There's been a lot of debate in RVI about changing the naming scheme, because it's perceived (wrongly, I think) that putting a year in the name makes the profile seem obsolete already. Unfortunately the alternative suggestions so far have not been very well received.
A) Numbers in instruction set extensions tend to indicate the bit width, thus my confusion.
B) If you do later want to introduce wider instructions, its going to be confusing.
C) Software moved away from whole integer numbering for a reason. is RVA25 a completely new instruction set, a bug fix, or a superset of RVA23? RVA 1.1 or RVA 2.0 gives you more of a clue as to what youre dealing with.
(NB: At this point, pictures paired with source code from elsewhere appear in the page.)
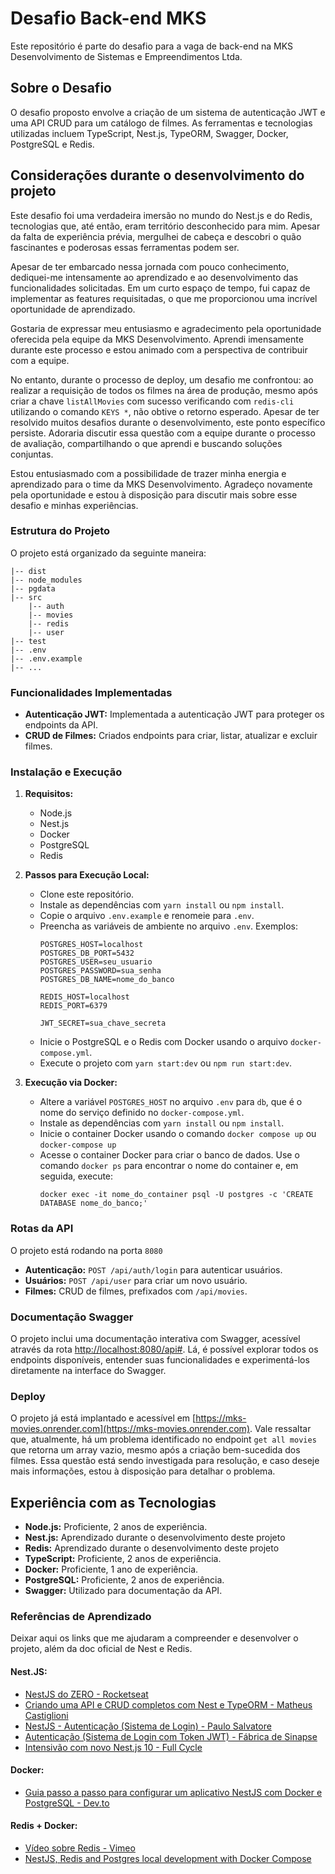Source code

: # Desafio Back-end MKS

Este repositório é parte do desafio para a vaga de back-end na MKS Desenvolvimento de Sistemas e Empreendimentos Ltda.

## Sobre o Desafio

O desafio proposto envolve a criação de um sistema de autenticação JWT e uma API CRUD para um catálogo de filmes. As ferramentas e tecnologias utilizadas incluem TypeScript, Nest.js, TypeORM, Swagger, Docker, PostgreSQL e Redis.


## Considerações durante o desenvolvimento do projeto

Este desafio foi uma verdadeira imersão no mundo do Nest.js e do Redis, tecnologias que, até então, eram território desconhecido para mim. Apesar da falta de experiência prévia, mergulhei de cabeça e descobri o quão fascinantes e poderosas essas ferramentas podem ser.

Apesar de ter embarcado nessa jornada com pouco conhecimento, dediquei-me intensamente ao aprendizado e ao desenvolvimento das funcionalidades solicitadas. Em um curto espaço de tempo, fui capaz de implementar as features requisitadas, o que me proporcionou uma incrível oportunidade de aprendizado.

Gostaria de expressar meu entusiasmo e agradecimento pela oportunidade oferecida pela equipe da MKS Desenvolvimento. Aprendi imensamente durante este processo e estou animado com a perspectiva de contribuir com a equipe.

No entanto, durante o processo de deploy, um desafio me confrontou: ao realizar a requisição de todos os filmes na área de produção, mesmo após criar a chave `listAllMovies` com sucesso verificando com `redis-cli` utilizando o comando `KEYS *`, não obtive o retorno esperado. Apesar de ter resolvido muitos desafios durante o desenvolvimento, este ponto específico persiste. Adoraria discutir essa questão com a equipe durante o processo de avaliação, compartilhando o que aprendi e buscando soluções conjuntas.

Estou entusiasmado com a possibilidade de trazer minha energia e aprendizado para o time da MKS Desenvolvimento. Agradeço novamente pela oportunidade e estou à disposição para discutir mais sobre esse desafio e minhas experiências.

### Estrutura do Projeto

O projeto está organizado da seguinte maneira:

```
|-- dist
|-- node_modules
|-- pgdata
|-- src
    |-- auth
    |-- movies
    |-- redis
    |-- user
|-- test
|-- .env
|-- .env.example
|-- ...
```

### Funcionalidades Implementadas

- **Autenticação JWT:** Implementada a autenticação JWT para proteger os endpoints da API.
- **CRUD de Filmes:** Criados endpoints para criar, listar, atualizar e excluir filmes.


### Instalação e Execução

1. **Requisitos:**
   - Node.js
   - Nest.js
   - Docker
   - PostgreSQL
   - Redis

2. **Passos para Execução Local:**
   - Clone este repositório.
   - Instale as dependências com `yarn install` ou `npm install`.
   - Copie o arquivo `.env.example` e renomeie para `.env`.
   - Preencha as variáveis de ambiente no arquivo `.env`. Exemplos:
     ```plaintext
     POSTGRES_HOST=localhost
     POSTGRES_DB_PORT=5432
     POSTGRES_USER=seu_usuario
     POSTGRES_PASSWORD=sua_senha
     POSTGRES_DB_NAME=nome_do_banco

     REDIS_HOST=localhost
     REDIS_PORT=6379

     JWT_SECRET=sua_chave_secreta
     ```
   - Inicie o PostgreSQL e o Redis com Docker usando o arquivo `docker-compose.yml`.
   - Execute o projeto com `yarn start:dev` ou `npm run start:dev`.

3. **Execução via Docker:**
   - Altere a variável `POSTGRES_HOST` no arquivo `.env` para `db`, que é o nome do serviço definido no `docker-compose.yml`.
   - Instale as dependências com `yarn install` ou `npm install`.
    - Inicie o container Docker usando o comando `docker compose up` ou `docker-compose up`
   - Acesse o container Docker para criar o banco de dados. Use o comando `docker ps` para encontrar o nome do container e, em seguida, execute:
     ```
     docker exec -it nome_do_container psql -U postgres -c 'CREATE DATABASE nome_do_banco;'
     ```


### Rotas da API

O projeto está rodando na porta `8080`

- **Autenticação:** `POST /api/auth/login` para autenticar usuários.
- **Usuários:** `POST /api/user` para criar um novo usuário.
- **Filmes:** CRUD de filmes, prefixados com `/api/movies`.



### Documentação Swagger

O projeto inclui uma documentação interativa com Swagger, acessível através da rota [http://localhost:8080/api#](http://localhost:8080/api#). Lá, é possível explorar todos os endpoints disponíveis, entender suas funcionalidades e experimentá-los diretamente na interface do Swagger.

### Deploy

O projeto já está implantado e acessível em [https://mks-movies.onrender.com](https://mks-movies.onrender.com). Vale ressaltar que, atualmente, há um problema identificado no endpoint `get all movies` que retorna um array vazio, mesmo após a criação bem-sucedida dos filmes. Essa questão está sendo investigada para resolução, e caso deseje mais informações, estou à disposição para detalhar o problema.

## Experiência com as Tecnologias

- **Node.js:** Proficiente, 2 anos de experiência.
- **Nest.js:** Aprendizado durante o desenvolvimento deste projeto
- **Redis:** Aprendizado durante o desenvolvimento deste projeto
- **TypeScript:** Proficiente, 2 anos de experiência.
- **Docker:** Proficiente, 1 ano de experiência.
- **PostgreSQL:** Proficiente, 2 anos de experiência.
- **Swagger:** Utilizado para documentação da API.


### Referências de Aprendizado
Deixar aqui os links que me ajudaram a compreender e desenvolver o projeto, além da doc oficial de Nest e Redis.

#### Nest.JS:
- [NestJS do ZERO - Rocketseat](https://www.youtube.com/watch?v=TRa55WbWnvQ)
- [Criando uma API e CRUD completos com Nest e TypeORM - Matheus Castiglioni](https://www.youtube.com/watch?v=wLr23WHZQhA)
- [NestJS - Autenticação (Sistema de Login) - Paulo Salvatore](https://www.youtube.com/watch?v=3z6Cs_PtYc0)
- [Autenticação (Sistema de Login com Token JWT) - Fábrica de Sinapse](https://fabricadesinapse.gitbook.io/sinapse-book/nestjs/autenticacao-sistema-de-login-com-token-jwt)
- [Intensivão com novo Nest.js 10 - Full Cycle](https://www.youtube.com/watch?v=74Rks96yaAY)

#### Docker:
- [Guia passo a passo para configurar um aplicativo NestJS com Docker e PostgreSQL - Dev.to](https://dev.to/chukwutosin_/step-by-step-guide-setting-up-a-nestjs-application-with-docker-and-postgresql-5hei)

#### Redis + Docker:
- [Vídeo sobre Redis - Vimeo](https://vimeo.com/839715245/4a59688d65?share=copy)
- [NestJS, Redis and Postgres local development with Docker Compose](https://www.tomray.dev/nestjs-docker-compose-postgres)
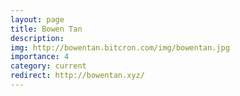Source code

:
 ```yaml
---
layout: page
title: Bowen Tan
description:
img: http://bowentan.bitcron.com/img/bowentan.jpg
importance: 4
category: current
redirect: http://bowentan.xyz/
---
```

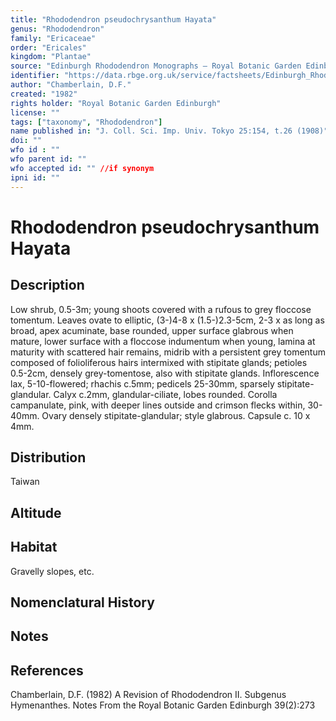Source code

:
 ```yaml
---
title: "Rhododendron pseudochrysanthum Hayata"
genus: "Rhododendron"
family: "Ericaceae"
order: "Ericales"
kingdom: "Plantae"
source: "Edinburgh Rhododendron Monographs – Royal Botanic Garden Edinburgh"
identifier: "https://data.rbge.org.uk/service/factsheets/Edinburgh_Rhododendron_Monographs.xhtml"
author: "Chamberlain, D.F."
created: "1982"
rights holder: "Royal Botanic Garden Edinburgh"
license: ""
tags: ["taxonomy", "Rhododendron"]
name published in: "J. Coll. Sci. Imp. Univ. Tokyo 25:154, t.26 (1908)"
doi: ""
wfo id : ""
wfo parent id: ""
wfo accepted id: "" //if synonym                      
ipni id: ""
---
```


                       

# Rhododendron pseudochrysanthum Hayata

## Description
Low shrub, 0.5-3m; young shoots covered with a rufous to grey floccose tomentum. Leaves ovate to elliptic, (3-)4-8 x (1.5-)2.3-5cm, 2-3 x as long as broad, apex acuminate, base rounded, upper surface glabrous when mature, lower surface with a floccose indumentum when young, lamina at maturity with scattered hair remains, midrib with a persistent grey tomentum composed of folioliferous hairs intermixed with stipitate glands; petioles 0.5-2cm, densely grey-tomentose, also with stipitate glands. Inflorescence lax, 5-10-flowered; rhachis c.5mm; pedicels 25-30mm, sparsely stipitate-glandular. Calyx c.2mm, glandular-ciliate, lobes rounded. Corolla campanulate, pink, with deeper lines outside and crimson flecks within, 30-40mm. Ovary densely stipitate-glandular; style glabrous. Capsule c. 10 x 4mm.

## Distribution
Taiwan

## Altitude


## Habitat
Gravelly slopes, etc.

## Nomenclatural History

                       
## Notes


## References

Chamberlain, D.F. (1982) A Revision of Rhododendron II. Subgenus Hymenanthes. Notes From the Royal Botanic Garden Edinburgh 39(2):273
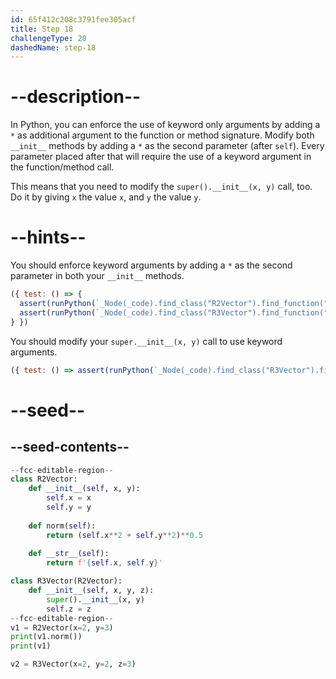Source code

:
 ```yaml
---
id: 65f412c208c3791fee305acf
title: Step 18
challengeType: 20
dashedName: step-18
---
```


# --description--

In Python, you can enforce the use of keyword only arguments by adding a `*` as additional argument to the function or method signature. Modify both `__init__` methods by adding a `*` as the second parameter (after `self`). Every parameter placed after that will require the use of a keyword argument in the function/method call.

This means that you need to modify the `super().__init__(x, y)` call, too. Do it by giving `x` the value `x`, and `y` the value `y`.

# --hints--

You should enforce keyword arguments by adding a `*` as the second parameter in both your `__init__` methods.

```js
({ test: () => {
  assert(runPython(`_Node(_code).find_class("R2Vector").find_function("__init__").has_args("self, *, x, y")`));
  assert(runPython(`_Node(_code).find_class("R3Vector").find_function("__init__").has_args("self, *, x, y, z")`));
} })
```

You should modify your `super.__init__(x, y)` call to  use keyword arguments.

```js
({ test: () => assert(runPython(`_Node(_code).find_class("R3Vector").find_function("__init__").find_body().is_equivalent("super().__init__(x=x, y=y)\\nself.z = z")`)) })
```

# --seed--

## --seed-contents--

```py
--fcc-editable-region--
class R2Vector:
    def __init__(self, x, y):
        self.x = x
        self.y = y
        
    def norm(self):
        return (self.x**2 + self.y**2)**0.5
        
    def __str__(self):
        return f'{self.x, self.y}'

class R3Vector(R2Vector):
    def __init__(self, x, y, z):
        super().__init__(x, y)
        self.z = z
--fcc-editable-region--
v1 = R2Vector(x=2, y=3)
print(v1.norm())
print(v1)

v2 = R3Vector(x=2, y=2, z=3)

```
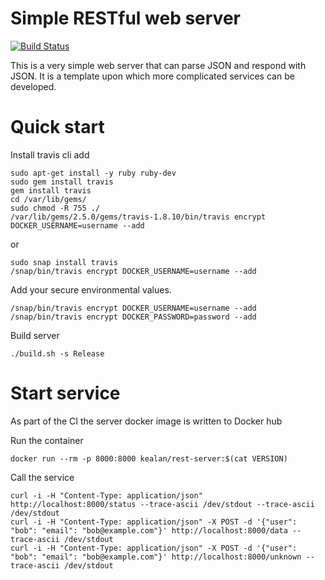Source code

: # Simple RESTful web server

[![Build Status](https://travis-ci.org/kealan/rest-server.svg?branch=master)](https://travis-ci.org/kealan/rest-server)

This is a very simple web server that can parse JSON and respond with JSON.
It is a template upon which more complicated services can be developed.

# Quick start

Install travis cli add

```
sudo apt-get install -y ruby ruby-dev
sudo gem install travis
gem install travis
cd /var/lib/gems/
sudo chmod -R 755 ./
/var/lib/gems/2.5.0/gems/travis-1.8.10/bin/travis encrypt DOCKER_USERNAME=username --add
```

or

```
sudo snap install travis
/snap/bin/travis encrypt DOCKER_USERNAME=username --add
```

Add your secure environmental values.

    /snap/bin/travis encrypt DOCKER_USERNAME=username --add
    /snap/bin/travis encrypt DOCKER_PASSWORD=password --add

Build server 

    ./build.sh -s Release 

# Start service

As part of the CI the server docker image is written to Docker hub

Run the container

    docker run --rm -p 8000:8000 kealan/rest-server:$(cat VERSION)

Call the service

    curl -i -H "Content-Type: application/json" http://localhost:8000/status --trace-ascii /dev/stdout --trace-ascii /dev/stdout 
    curl -i -H "Content-Type: application/json" -X POST -d '{"user": "bob": "email": "bob@example.com"}' http://localhost:8000/data --trace-ascii /dev/stdout 
    curl -i -H "Content-Type: application/json" -X POST -d '{"user": "bob": "email": "bob@example.com"}' http://localhost:8000/unknown --trace-ascii /dev/stdout 

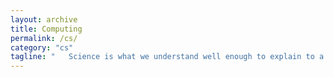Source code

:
 ```yaml
---
layout: archive
title: Computing
permalink: /cs/
category: "cs"
tagline: "   Science is what we understand well enough to explain to a computer. Art is everything else we do."
---
```

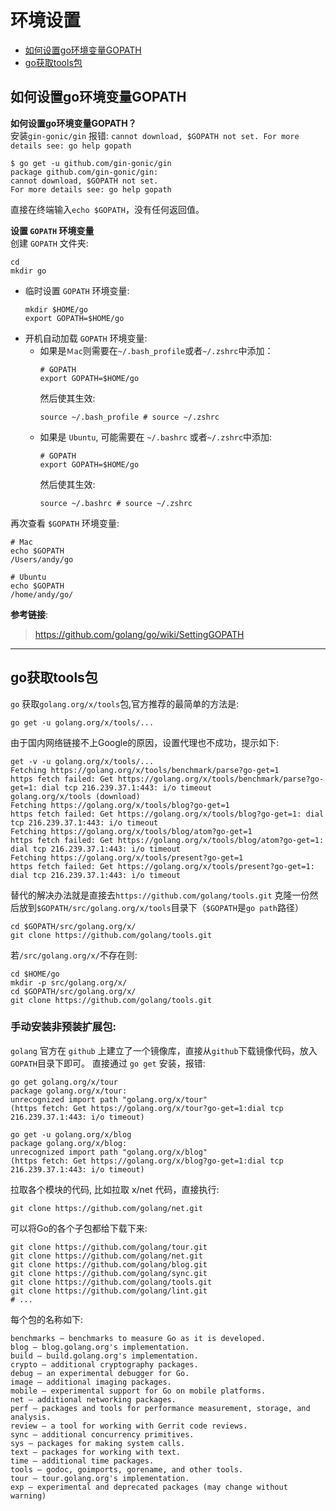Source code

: # 环境设置

- [如何设置go环境变量GOPATH](#如何设置go环境变量gopath)
- [go获取tools包](#go获取tools包)



## 如何设置go环境变量GOPATH
**如何设置go环境变量GOPATH？**   
安装`gin-gonic/gin` 报错: `cannot download, $GOPATH not set. For more details see: go help gopath`

```shell
$ go get -u github.com/gin-gonic/gin
package github.com/gin-gonic/gin:
cannot download, $GOPATH not set.
For more details see: go help gopath
```
直接在终端输入`echo $GOPATH`，没有任何返回值。    

**设置 `GOPATH` 环境变量**    
创建 `GOPATH` 文件夹:    
```shell
cd
mkdir go
```
- 临时设置 `GOPATH` 环境变量:    
  ```shell
  mkdir $HOME/go
  export GOPATH=$HOME/go
  ```
- 开机自动加载 `GOPATH` 环境变量:        
  - 如果是`Ｍac`则需要在`~/.bash_profile`或者`~/.zshrc`中添加：    
      ```shell
      # GOPATH
      export GOPATH=$HOME/go
      ```
      然后使其生效:     
      ```shell
      source ~/.bash_profile # source ~/.zshrc
      ```
  - 如果是 `Ubuntu`, 可能需要在 `~/.bashrc` 或者`~/.zshrc`中添加: 
      ```shell
      # GOPATH
      export GOPATH=$HOME/go
      ```
      然后使其生效:
      ```shell
      source ~/.bashrc # source ~/.zshrc
      ```
再次查看 `$GOPATH` 环境变量:   
```shell
# Mac
echo $GOPATH
/Users/andy/go

# Ubuntu
echo $GOPATH
/home/andy/go/
```

**参考链接**:
> https://github.com/golang/go/wiki/SettingGOPATH

---

## go获取tools包

`go` 获取`golang.org/x/tools`包,官方推荐的最简单的方法是:   
```shell
go get -u golang.org/x/tools/...
```
由于国内网络链接不上Google的原因，设置代理也不成功，提示如下:
```shell
get -v -u golang.org/x/tools/...
Fetching https://golang.org/x/tools/benchmark/parse?go-get=1
https fetch failed: Get https://golang.org/x/tools/benchmark/parse?go-get=1: dial tcp 216.239.37.1:443: i/o timeout
golang.org/x/tools (download)
Fetching https://golang.org/x/tools/blog?go-get=1
https fetch failed: Get https://golang.org/x/tools/blog?go-get=1: dial tcp 216.239.37.1:443: i/o timeout
Fetching https://golang.org/x/tools/blog/atom?go-get=1
https fetch failed: Get https://golang.org/x/tools/blog/atom?go-get=1: dial tcp 216.239.37.1:443: i/o timeout
Fetching https://golang.org/x/tools/present?go-get=1
https fetch failed: Get https://golang.org/x/tools/present?go-get=1: dial tcp 216.239.37.1:443: i/o timeout
```
替代的解决办法就是直接去`https://github.com/golang/tools.git` 克隆一份然后放到`$GOPATH/src/golang.org/x/tools`目录下（`$GOPATH`是`go path`路径）
```shell
cd $GOPATH/src/golang.org/x/
git clone https://github.com/golang/tools.git
```
若`/src/golang.org/x/`不存在则:   
```shell
cd $HOME/go
mkdir -p src/golang.org/x/
cd $GOPATH/src/golang.org/x/
git clone https://github.com/golang/tools.git
```

### 手动安装非预装扩展包:
`golang` 官方在 `github` 上建立了一个镜像库，直接从`github`下载镜像代码，放入`GOPATH`目录下即可。
直接通过 `go get` 安装，报错:
```shell
go get golang.org/x/tour
package golang.org/x/tour:
unrecognized import path "golang.org/x/tour"
(https fetch: Get https://golang.org/x/tour?go-get=1:dial tcp 216.239.37.1:443: i/o timeout)

go get -u golang.org/x/blog
package golang.org/x/blog:
unrecognized import path "golang.org/x/blog"
(https fetch: Get https://golang.org/x/blog?go-get=1:dial tcp 216.239.37.1:443: i/o timeout)
```

拉取各个模块的代码, 比如拉取 x/net 代码，直接执行:
```shell
git clone https://github.com/golang/net.git
```
可以将Go的各个子包都给下载下来:
```shell
git clone https://github.com/golang/tour.git
git clone https://github.com/golang/net.git
git clone https://github.com/golang/blog.git
git clone https://github.com/golang/sync.git
git clone https://github.com/golang/tools.git
git clone https://github.com/golang/lint.git
# ...
```
每个包的名称如下:
```
benchmarks — benchmarks to measure Go as it is developed.
blog — blog.golang.org's implementation.
build — build.golang.org's implementation.
crypto — additional cryptography packages.
debug — an experimental debugger for Go.
image — additional imaging packages.
mobile — experimental support for Go on mobile platforms.
net — additional networking packages.
perf — packages and tools for performance measurement, storage, and analysis.
review — a tool for working with Gerrit code reviews.
sync — additional concurrency primitives.
sys — packages for making system calls.
text — packages for working with text.
time — additional time packages.
tools — godoc, goimports, gorename, and other tools.
tour — tour.golang.org's implementation.
exp — experimental and deprecated packages (may change without warning)
```
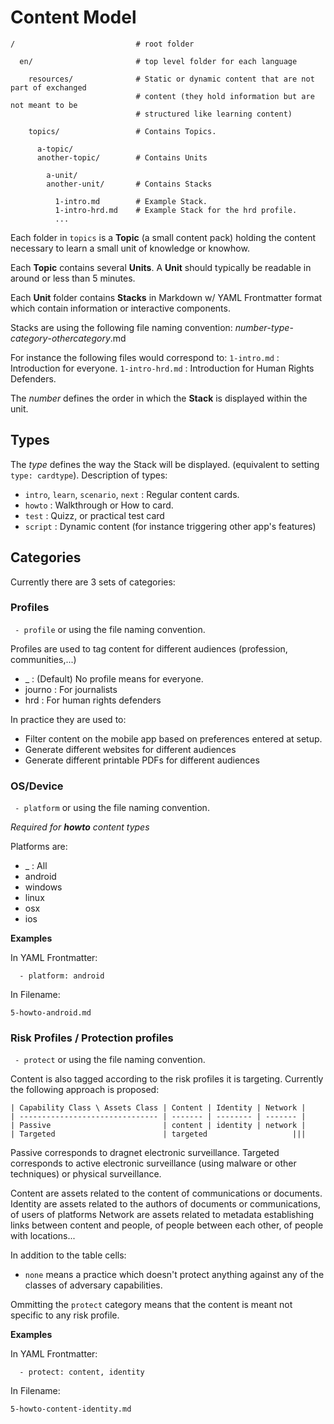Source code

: # Content Model

```
/                           # root folder
  
  en/                       # top level folder for each language

    resources/              # Static or dynamic content that are not part of exchanged 
                            # content (they hold information but are not meant to be 
                            # structured like learning content)

    topics/                 # Contains Topics.

      a-topic/              
      another-topic/        # Contains Units

        a-unit/
        another-unit/       # Contains Stacks

          1-intro.md        # Example Stack.
          1-intro-hrd.md    # Example Stack for the hrd profile.
          ...

```

Each folder in ```topics``` is a **Topic** (a small content pack) holding the content necessary to learn a small unit of knowledge or knowhow. 

Each **Topic** contains several **Units**. A **Unit** should typically be readable in around or less than 5 minutes.

Each **Unit** folder contains **Stacks** in Markdown w/ YAML Frontmatter format which contain information or interactive components.

Stacks are using the following file naming convention:
 _number_-_type_-_category_-_othercategory_.md

For instance the following files would correspond to:
 ```1-intro.md```       : Introduction for everyone.
 ```1-intro-hrd.md```   : Introduction for Human Rights Defenders.

The _number_ defines the order in which the **Stack** is displayed within the unit.

## Types

The _type_ defines the way the Stack will be displayed. (equivalent to setting ```type: cardtype```). Description of types:
 - ```intro```, ```learn```, ```scenario```, ```next``` : Regular content cards.
 - ```howto```                                          : Walkthrough or How to card.
 - ```test```                                           : Quizz, or practical test card 
 - ```script```                                         : Dynamic content (for instance triggering other app's features)

## Categories

Currently there are 3 sets of categories:

### Profiles

``` - profile``` or using the file naming convention.

Profiles are used to tag content for different audiences (profession, communities,...)

 - _                : (Default) No profile means for everyone.
 - journo           : For journalists
 - hrd              : For human rights defenders

In practice they are used to:

 - Filter content on the mobile app based on preferences entered at setup.
 - Generate different websites for different audiences
 - Generate different printable PDFs for different audiences

### OS/Device

``` - platform``` or using the file naming convention.

_Required for **howto** content types_

Platforms are:
 - _                : All
 - android
 - windows                
 - linux
 - osx
 - ios

__Examples__

In YAML Frontmatter:

```  - platform: android``` 

In Filename:

``` 5-howto-android.md ```

### Risk Profiles / Protection profiles

``` - protect``` or using the file naming convention.

Content is also tagged according to the risk profiles it is targeting. Currently the following approach is proposed:

```
| Capability Class \ Assets Class | Content | Identity | Network |
| ------------------------------- | ------- | -------- | ------- |
| Passive                         | content | identity | network |
| Targeted                        | targeted                   |||
```

Passive corresponds to dragnet electronic surveillance.
Targeted corresponds to active electronic surveillance (using malware or other techniques) or physical surveillance.

Content are assets related to the content of communications or documents.
Identity are assets related to the authors of documents or communications, of users of platforms
Network are assets related to metadata establishing links between content and people, of people between each other, of people with locations...

In addition to the table cells:
 - ```none``` means a practice which doesn't protect anything against any of the classes of adversary capabilities.

Ommitting the ```protect``` category means that the content is meant not specific to any risk profile.

__Examples__

In YAML Frontmatter:

```  - protect: content, identity``` 

In Filename:

``` 5-howto-content-identity.md ```
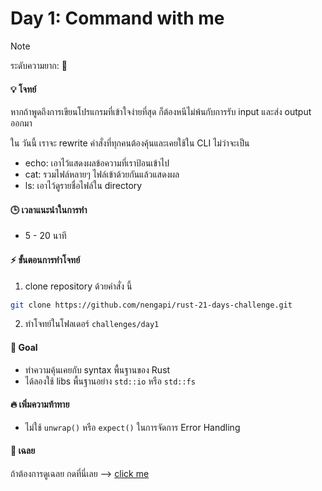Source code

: # Day 1: Command with me

> [!NOTE]
> ระดับความยาก: 🌟

#### 💡 โจทย์ 
หากถ้าพูดถึงการเขียนโปรแกรมที่เข้าใจง่ายที่สุด ก็ต้องหนีไม่พ้นกับการรับ input และส่ง output ออกมา
<br />

ใน วันนี้ เราจะ rewrite คำสั่งที่ทุกคนต้องคุ้นและเคยใช้ใน CLI ไม่ว่าจะเป็น
- echo: เอาไว้แสดงผลข้อความที่เราป้อนเข้าไป
- cat: รวมไฟล์หลายๆ ไฟล์เข้าด้วยกันแล้วแสดงผล
- ls: เอาไว้ดูรายชื่อไฟล์ใน directory

#### 🕒 เวลาแนะนำในการทำ
- 5 - 20 นาที
  
#### ⚡️ ขั้นตอนการทำโจทย์
1. clone repository ด้วยคำสั่ง นี้
```bash
git clone https://github.com/nengapi/rust-21-days-challenge.git
```
2. ทำโจทย์ในโฟลเดอร์ `challenges/day1`

#### 🎯 Goal
- ทำความคุ้นเคยกับ syntax พื้นฐานของ Rust
- ได้ลองใช้ libs พื้นฐานอย่าง `std::io` หรือ `std::fs`

#### 🔥 เพิ่มความท้าทาย
- ไม่ใช้ `unwrap()` หรือ `expect()` ในการจัดการ Error Handling

#### 🔑 เฉลย
ถ้าต้องการดูเฉลย กดที่นี่เลย --> [click me](../day1/solution.md)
D) Come 2100 and RVA00 we are going to have numerous issues with software checking that 'RVA >= 23'. I would like this one to be humourous, but unfortunately, experience shows it probably wont be.
A,B) yeah thats actually unfortunate with 23, but shouldn't be a problem in the future.
C,D) The current naming scheme is RVAxx where xx is increased for every major profile update, one that adds new mandatory extensions. Minor releases are RVAxx.y (iirc) which don't change mandated features but may allow more optional extension. The profiles are supposed to be backwards compatible, and will have a slow release cadence. The increment isn't fixed, but it's still unlikely we'll run out of two digit names. Regardless, if we ever are at RVA70, it's trivial to preserve ordering by going to something like RVA710 next.